### DATA TO EXAMINE
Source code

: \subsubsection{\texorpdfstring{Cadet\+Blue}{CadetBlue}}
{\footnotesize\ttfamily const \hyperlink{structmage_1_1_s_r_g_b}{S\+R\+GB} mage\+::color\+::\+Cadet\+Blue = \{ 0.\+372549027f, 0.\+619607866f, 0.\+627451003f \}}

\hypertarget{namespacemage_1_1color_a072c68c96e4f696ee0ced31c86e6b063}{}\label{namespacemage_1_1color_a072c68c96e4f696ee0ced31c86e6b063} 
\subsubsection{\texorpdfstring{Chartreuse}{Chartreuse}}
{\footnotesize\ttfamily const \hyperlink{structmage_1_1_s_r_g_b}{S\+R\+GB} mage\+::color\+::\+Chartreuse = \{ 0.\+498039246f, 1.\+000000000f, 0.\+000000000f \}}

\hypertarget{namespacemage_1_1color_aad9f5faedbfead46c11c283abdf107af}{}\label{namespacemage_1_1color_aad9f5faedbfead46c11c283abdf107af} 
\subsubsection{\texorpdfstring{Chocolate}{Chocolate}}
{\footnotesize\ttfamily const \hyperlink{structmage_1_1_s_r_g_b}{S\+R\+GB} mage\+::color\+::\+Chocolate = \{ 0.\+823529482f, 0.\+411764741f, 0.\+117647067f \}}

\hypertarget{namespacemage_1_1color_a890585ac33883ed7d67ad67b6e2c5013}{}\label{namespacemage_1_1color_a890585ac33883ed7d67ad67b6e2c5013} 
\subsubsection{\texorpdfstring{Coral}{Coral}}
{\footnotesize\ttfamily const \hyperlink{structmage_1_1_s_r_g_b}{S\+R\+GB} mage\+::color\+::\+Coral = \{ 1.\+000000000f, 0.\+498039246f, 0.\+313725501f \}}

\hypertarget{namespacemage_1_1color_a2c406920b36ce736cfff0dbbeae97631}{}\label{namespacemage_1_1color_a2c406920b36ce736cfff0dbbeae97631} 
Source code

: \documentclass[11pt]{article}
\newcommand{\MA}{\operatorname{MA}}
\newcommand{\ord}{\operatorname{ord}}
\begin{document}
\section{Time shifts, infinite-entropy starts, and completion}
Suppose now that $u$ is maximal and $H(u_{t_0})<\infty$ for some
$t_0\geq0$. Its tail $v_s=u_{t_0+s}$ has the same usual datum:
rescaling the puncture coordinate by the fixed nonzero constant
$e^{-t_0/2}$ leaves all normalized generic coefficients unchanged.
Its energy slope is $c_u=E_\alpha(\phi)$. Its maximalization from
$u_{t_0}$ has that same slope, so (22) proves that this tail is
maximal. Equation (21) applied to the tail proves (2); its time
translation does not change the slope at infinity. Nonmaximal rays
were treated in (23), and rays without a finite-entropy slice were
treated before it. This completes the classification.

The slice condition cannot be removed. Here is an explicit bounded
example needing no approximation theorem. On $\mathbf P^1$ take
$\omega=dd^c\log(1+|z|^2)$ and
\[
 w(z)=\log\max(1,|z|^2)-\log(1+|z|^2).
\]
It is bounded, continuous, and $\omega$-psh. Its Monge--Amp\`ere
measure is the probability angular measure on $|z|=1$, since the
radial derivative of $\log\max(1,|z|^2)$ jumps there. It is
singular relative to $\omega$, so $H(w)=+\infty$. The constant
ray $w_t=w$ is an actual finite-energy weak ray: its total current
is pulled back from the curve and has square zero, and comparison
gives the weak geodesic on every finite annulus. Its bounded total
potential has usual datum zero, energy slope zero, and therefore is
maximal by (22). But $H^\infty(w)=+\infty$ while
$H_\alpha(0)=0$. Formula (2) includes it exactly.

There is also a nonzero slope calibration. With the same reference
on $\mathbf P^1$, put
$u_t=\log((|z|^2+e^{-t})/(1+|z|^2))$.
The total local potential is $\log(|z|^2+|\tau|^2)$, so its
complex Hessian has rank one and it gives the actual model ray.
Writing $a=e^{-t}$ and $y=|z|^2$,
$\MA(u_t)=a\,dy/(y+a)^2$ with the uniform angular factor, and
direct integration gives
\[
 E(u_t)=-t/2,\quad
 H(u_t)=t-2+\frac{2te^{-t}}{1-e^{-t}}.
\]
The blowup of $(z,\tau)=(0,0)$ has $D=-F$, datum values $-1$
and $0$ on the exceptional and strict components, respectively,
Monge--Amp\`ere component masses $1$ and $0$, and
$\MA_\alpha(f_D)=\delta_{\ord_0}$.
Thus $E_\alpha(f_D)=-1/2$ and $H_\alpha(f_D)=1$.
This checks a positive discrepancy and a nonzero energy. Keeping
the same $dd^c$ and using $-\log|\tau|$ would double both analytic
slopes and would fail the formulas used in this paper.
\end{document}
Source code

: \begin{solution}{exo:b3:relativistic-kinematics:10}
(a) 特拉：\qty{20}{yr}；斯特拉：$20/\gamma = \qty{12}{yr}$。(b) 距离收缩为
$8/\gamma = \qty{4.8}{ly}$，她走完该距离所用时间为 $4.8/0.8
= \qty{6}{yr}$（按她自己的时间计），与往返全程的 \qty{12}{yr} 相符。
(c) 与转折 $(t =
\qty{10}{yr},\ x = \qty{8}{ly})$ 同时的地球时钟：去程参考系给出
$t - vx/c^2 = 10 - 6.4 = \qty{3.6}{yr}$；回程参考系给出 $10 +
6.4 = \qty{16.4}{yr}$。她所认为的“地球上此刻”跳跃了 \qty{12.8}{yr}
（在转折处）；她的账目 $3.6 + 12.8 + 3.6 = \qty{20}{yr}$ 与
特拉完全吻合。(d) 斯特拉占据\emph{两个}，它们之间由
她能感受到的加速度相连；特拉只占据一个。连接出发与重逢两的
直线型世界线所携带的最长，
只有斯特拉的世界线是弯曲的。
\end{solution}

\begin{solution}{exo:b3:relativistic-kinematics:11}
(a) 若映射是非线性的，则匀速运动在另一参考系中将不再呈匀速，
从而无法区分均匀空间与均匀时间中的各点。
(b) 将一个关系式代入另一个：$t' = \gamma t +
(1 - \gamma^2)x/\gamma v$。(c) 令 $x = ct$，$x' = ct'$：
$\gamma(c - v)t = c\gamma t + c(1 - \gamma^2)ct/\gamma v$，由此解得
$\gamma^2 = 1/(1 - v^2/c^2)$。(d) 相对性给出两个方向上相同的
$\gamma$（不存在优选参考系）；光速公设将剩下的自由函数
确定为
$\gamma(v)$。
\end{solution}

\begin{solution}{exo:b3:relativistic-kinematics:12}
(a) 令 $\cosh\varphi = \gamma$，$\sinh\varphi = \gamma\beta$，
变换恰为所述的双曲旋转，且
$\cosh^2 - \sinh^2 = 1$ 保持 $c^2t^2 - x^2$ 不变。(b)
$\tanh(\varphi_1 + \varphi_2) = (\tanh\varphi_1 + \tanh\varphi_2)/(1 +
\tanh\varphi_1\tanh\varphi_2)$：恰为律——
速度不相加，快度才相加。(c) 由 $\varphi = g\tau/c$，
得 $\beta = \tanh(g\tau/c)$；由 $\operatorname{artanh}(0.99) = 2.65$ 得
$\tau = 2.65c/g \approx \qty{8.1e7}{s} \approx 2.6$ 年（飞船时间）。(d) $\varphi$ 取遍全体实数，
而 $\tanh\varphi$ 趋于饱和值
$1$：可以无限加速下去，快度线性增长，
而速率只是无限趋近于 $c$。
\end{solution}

### YOUR ASSIGNMENT
Reproduce the lines from the one with "(1 - \gamma^2)x/\gamma" to the end of the data exactly, leaving out every earlier line.

### RESPONSE BOX
(1 - \gamma^2)x/\gamma v$。(c) 令 $x = ct$，$x' = ct'$：
$\gamma(c - v)t = c\gamma t + c(1 - \gamma^2)ct/\gamma v$，由此解得
$\gamma^2 = 1/(1 - v^2/c^2)$。(d) 相对性给出两个方向上相同的
$\gamma$（不存在优选参考系）；光速公设将剩下的自由函数
确定为
$\gamma(v)$。
\end{solution}

\begin{solution}{exo:b3:relativistic-kinematics:12}
(a) 令 $\cosh\varphi = \gamma$，$\sinh\varphi = \gamma\beta$，
变换恰为所述的双曲旋转，且
$\cosh^2 - \sinh^2 = 1$ 保持 $c^2t^2 - x^2$ 不变。(b)
$\tanh(\varphi_1 + \varphi_2) = (\tanh\varphi_1 + \tanh\varphi_2)/(1 +
\tanh\varphi_1\tanh\varphi_2)$：恰为律——
速度不相加，快度才相加。(c) 由 $\varphi = g\tau/c$，
得 $\beta = \tanh(g\tau/c)$；由 $\operatorname{artanh}(0.99) = 2.65$ 得
$\tau = 2.65c/g \approx \qty{8.1e7}{s} \approx 2.6$ 年（飞船时间）。(d) $\varphi$ 取遍全体实数，
而 $\tanh\varphi$ 趋于饱和值
$1$：可以无限加速下去，快度线性增长，
而速率只是无限趋近于 $c$。
\end{solution}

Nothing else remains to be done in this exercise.